Open Source? Free Software? What we need is Open Projects

Both companies and public administration are starting to understand the benefits of free software: reducing vendor lock-in, possibility to continue development of a project after a vendor has gone out of business or lost interest, and in general enjoying the four freedoms. But unfortunately much of this understanding has been limited to the context of licenses.

In reality, licenses are only a small part of a project being truly open. They are just a layer of insurance comparable to traditional source code escrow.

What we really need is understanding of a bit more wholesome project openness. The actual goals of openness that the license should derive from. Here are some aspects to consider:

Project transparency

If a project aims to have outside users or contributors, they need to be able to see the history of changes in the software, decisions that have been made, and the open list of bugs or enhancements being worked on.

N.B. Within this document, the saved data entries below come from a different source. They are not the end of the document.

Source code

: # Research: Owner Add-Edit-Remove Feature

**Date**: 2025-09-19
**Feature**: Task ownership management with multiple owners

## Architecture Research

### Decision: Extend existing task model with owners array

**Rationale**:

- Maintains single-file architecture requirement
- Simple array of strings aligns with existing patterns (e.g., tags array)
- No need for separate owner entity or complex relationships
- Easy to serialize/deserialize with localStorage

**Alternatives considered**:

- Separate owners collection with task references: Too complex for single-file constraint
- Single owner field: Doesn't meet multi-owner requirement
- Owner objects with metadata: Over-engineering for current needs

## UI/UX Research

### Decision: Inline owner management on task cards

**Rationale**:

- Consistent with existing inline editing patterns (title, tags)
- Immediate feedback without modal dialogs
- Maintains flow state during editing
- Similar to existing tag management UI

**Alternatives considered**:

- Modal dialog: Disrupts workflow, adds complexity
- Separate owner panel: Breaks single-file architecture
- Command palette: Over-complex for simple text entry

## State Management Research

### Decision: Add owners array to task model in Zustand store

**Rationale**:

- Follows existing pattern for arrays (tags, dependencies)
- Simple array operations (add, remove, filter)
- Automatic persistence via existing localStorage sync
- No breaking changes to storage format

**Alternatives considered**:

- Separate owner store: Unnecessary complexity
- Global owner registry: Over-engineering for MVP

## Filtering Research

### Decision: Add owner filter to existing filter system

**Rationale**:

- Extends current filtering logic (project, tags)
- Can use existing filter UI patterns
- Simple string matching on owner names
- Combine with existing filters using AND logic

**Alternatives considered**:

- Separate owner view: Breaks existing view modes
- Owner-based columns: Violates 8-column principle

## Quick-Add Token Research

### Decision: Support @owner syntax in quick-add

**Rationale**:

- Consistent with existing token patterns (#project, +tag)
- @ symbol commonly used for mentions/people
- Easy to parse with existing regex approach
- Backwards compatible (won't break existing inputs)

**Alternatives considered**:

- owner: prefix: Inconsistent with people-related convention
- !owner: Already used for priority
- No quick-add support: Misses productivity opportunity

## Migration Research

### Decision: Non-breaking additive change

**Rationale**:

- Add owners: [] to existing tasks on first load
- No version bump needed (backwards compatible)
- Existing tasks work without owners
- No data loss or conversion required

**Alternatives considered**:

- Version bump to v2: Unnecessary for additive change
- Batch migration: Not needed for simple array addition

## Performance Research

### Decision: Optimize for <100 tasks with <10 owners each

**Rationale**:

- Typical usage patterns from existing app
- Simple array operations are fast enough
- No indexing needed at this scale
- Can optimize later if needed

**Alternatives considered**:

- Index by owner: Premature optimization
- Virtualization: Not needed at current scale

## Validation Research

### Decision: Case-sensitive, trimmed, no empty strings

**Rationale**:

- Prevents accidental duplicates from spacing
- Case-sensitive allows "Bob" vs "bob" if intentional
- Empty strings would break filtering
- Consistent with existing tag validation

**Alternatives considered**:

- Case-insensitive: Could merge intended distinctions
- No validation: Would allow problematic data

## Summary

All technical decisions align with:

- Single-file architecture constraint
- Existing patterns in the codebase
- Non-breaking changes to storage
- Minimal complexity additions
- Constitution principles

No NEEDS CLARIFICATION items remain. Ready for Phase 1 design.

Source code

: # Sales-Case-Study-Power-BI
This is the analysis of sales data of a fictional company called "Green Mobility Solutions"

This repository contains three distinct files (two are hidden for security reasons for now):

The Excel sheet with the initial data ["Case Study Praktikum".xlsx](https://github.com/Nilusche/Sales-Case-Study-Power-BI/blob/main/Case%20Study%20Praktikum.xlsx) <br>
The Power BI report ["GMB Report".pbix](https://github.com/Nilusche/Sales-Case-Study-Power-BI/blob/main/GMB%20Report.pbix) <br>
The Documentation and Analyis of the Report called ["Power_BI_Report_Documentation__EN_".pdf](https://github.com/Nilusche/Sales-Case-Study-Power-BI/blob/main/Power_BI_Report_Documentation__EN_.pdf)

A released software package answers these questions poorly regardless of a license. Instead, what is needed is the project being developed out in the open, preferably using one of the common project hosting environments like Gitorious, GitHub, SourceForge, Launchpad or GNU Savannah. You can also host the project yourself using something like Trac or GForge but this limits access and visibility to the project.

The project must actually use the service, not just by code dumps at release time, but with constant development activity visible as code commits and active issue tracking. Depending on business goals it is also good to have future plans for the project visible to the public.

All of this is mandatory for others to gauge the viability of a software package to their needs. Josh Berkus presented a good list of things you shouldn't do to create a community around your project.

Contribution policy

Potential users and developers need to know how they can make their changes available to a package. Is it possible at all, are copyright assignments or some contributor agreements necessary, is there a documented process for submitting changes or even becoming an acknowledged developer in the project? Or is the project being developed behind closed curtains of a company?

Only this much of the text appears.